13. In Zain Yar Jung v. Dr. Raghotam it has been held, and according to me rightly, that the Magistrate should in the exercise of his discretion find whether the ends of justice required that the accused should be granted the exemption and not base his decision solely on the ground that it is necessary to impress upon the public that justice is being done.
14. In Ganpat Singh v. Zora AIR 1951 Aimer 6 : 1951 Cri LJ 1606 it has been held that where the original summaries issued authorized the accused to appear before Court either personally or through a pleader the Court had a duty to exempt the accused from personal appearance.

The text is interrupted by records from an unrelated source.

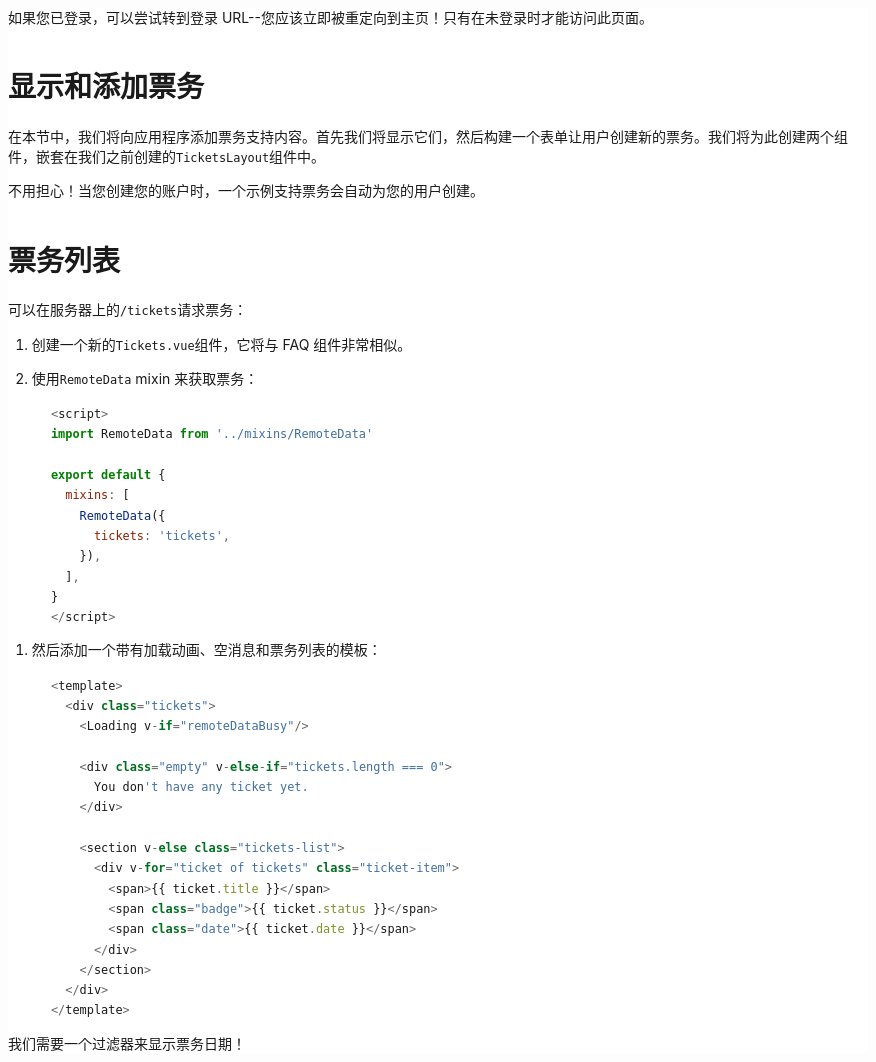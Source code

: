 如果您已登录，可以尝试转到登录 URL--您应该立即被重定向到主页！只有在未登录时才能访问此页面。

# 显示和添加票务

在本节中，我们将向应用程序添加票务支持内容。首先我们将显示它们，然后构建一个表单让用户创建新的票务。我们将为此创建两个组件，嵌套在我们之前创建的`TicketsLayout`组件中。

不用担心！当您创建您的账户时，一个示例支持票务会自动为您的用户创建。

# 票务列表

可以在服务器上的`/tickets`请求票务：

1.  创建一个新的`Tickets.vue`组件，它将与 FAQ 组件非常相似。

1.  使用`RemoteData` mixin 来获取票务：

```js
      <script>
      import RemoteData from '../mixins/RemoteData'

      export default {
        mixins: [
          RemoteData({
            tickets: 'tickets',
          }),
        ],
      }
      </script>
```

1.  然后添加一个带有加载动画、空消息和票务列表的模板：

```js
      <template>
        <div class="tickets">
          <Loading v-if="remoteDataBusy"/>

          <div class="empty" v-else-if="tickets.length === 0">
            You don't have any ticket yet.
          </div>

          <section v-else class="tickets-list">
            <div v-for="ticket of tickets" class="ticket-item">
              <span>{{ ticket.title }}</span>
              <span class="badge">{{ ticket.status }}</span>
              <span class="date">{{ ticket.date }}</span>
            </div>
          </section>
        </div>
      </template>
```

我们需要一个过滤器来显示票务日期！
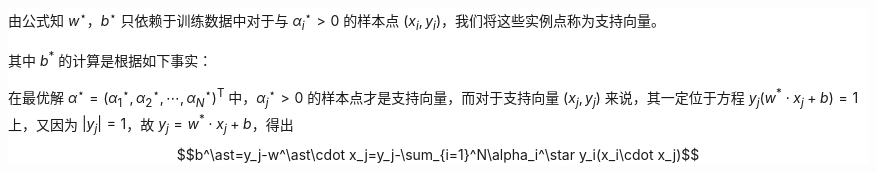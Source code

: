 由公式知 $w^\star$，$b^\star$ 只依赖于训练数据中对于与 $\alpha_i^\star>0$ 的样本点 $(x_i,y_i)$，我们将这些实例点称为支持向量。

其中 $b^\ast$ 的计算是根据如下事实：

在最优解 $\alpha^\star=\left(\alpha_1^\star,\alpha_2^\star,\cdots,\alpha_N^\star\right)^\text{T}$ 中，$\alpha_j^\star>0$ 的样本点才是支持向量，而对于支持向量 $(x_j,y_j)$ 来说，其一定位于方程 $y_j(w^\ast\cdot x_j + b)=1$ 上，又因为 $|y_j|=1$，故 $y_j=w^\ast\cdot x_j + b$，得出
$$b^\ast=y_j-w^\ast\cdot x_j=y_j-\sum_{i=1}^N\alpha_i^\star y_i(x_i\cdot x_j)$$
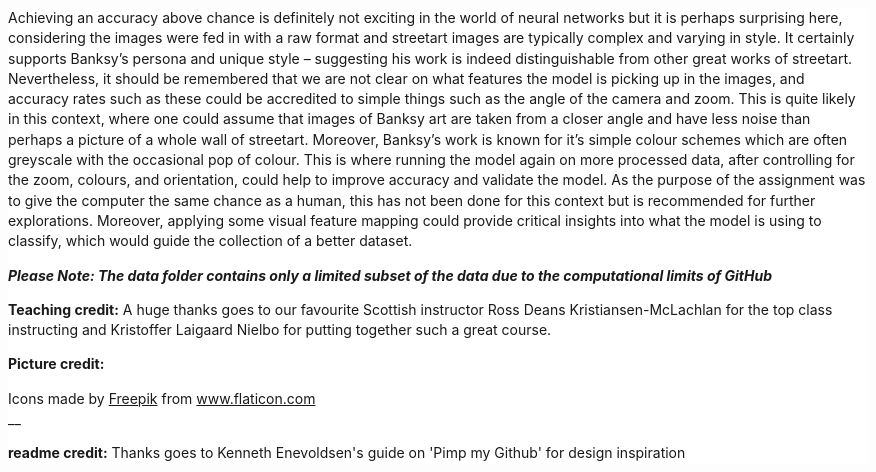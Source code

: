 
Achieving an accuracy above chance is definitely not exciting in the world of neural networks but it is perhaps surprising here, considering the images were fed in with a raw format and streetart images are typically complex and varying in style. It certainly supports Banksy’s persona and unique style – suggesting his work is indeed distinguishable from other great works of streetart. Nevertheless, it should be remembered that we are not clear on what features the model is picking up in the images, and accuracy rates such as these could be accredited to simple things such as the angle of the camera and zoom. This is quite likely in this context, where one could assume that images of Banksy art are taken from a closer angle and have less noise than perhaps a picture of a whole wall of streetart. Moreover, Banksy’s work is known for it’s simple colour schemes which are often greyscale with the occasional pop of colour. This is where running the model again on more processed data, after controlling for the zoom, colours, and orientation, could help to improve accuracy and validate the model. As the purpose of the assignment was to give the computer the same chance as a human, this has not been done for this context but is recommended for further explorations. Moreover, applying some visual feature mapping could provide critical insights into what the model is using to classify, which would guide the collection of a better dataset. 

___Please Note: The data folder contains only a limited subset of the data due to the computational limits of GitHub___


**Teaching credit:** A huge thanks goes to our favourite Scottish instructor Ross Deans Kristiansen-McLachlan for the top class instructing and Kristoffer Laigaard Nielbo for putting together such a great course. 

**Picture credit:** <div>Icons made by <a href="https://www.freepik.com" title="Freepik">Freepik</a> from <a href="https://www.flaticon.com/" title="Flaticon">www.flaticon.com</a></div>
__

**readme credit:** Thanks goes to Kenneth Enevoldsen's guide on 'Pimp my Github' for design inspiration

15. The learned Public Prosecutor brought to my notice the decision reported in Asst. Registrar of Jt. Stock Companies v. Krishnan Nambiar 1958 28 Com Cas 255 ker to show that the offences under the Companies Act are not technical offences. It is worthwhile remembering that in that case the Court sentenced the accused to fine of Re. 1/- for violation of some of the provisions of the Companies Act. It was in that connection that this Court observed that the offences were not technical. The principle enunciated in that case cannot be pressed into service to show that the offences with which the petitioners are charged in these cases are not technical offences.
16. In Kanchan Bai v. State : AIR1959MP150 the principle governing orders to be passed by Magistrates in dispensing with personal attendance of women were laid down. It was held there that in the matter of dispensing with personal attendance of women accused, the discretion under Section 540-A should be liberally exercised by the Subordinate Court.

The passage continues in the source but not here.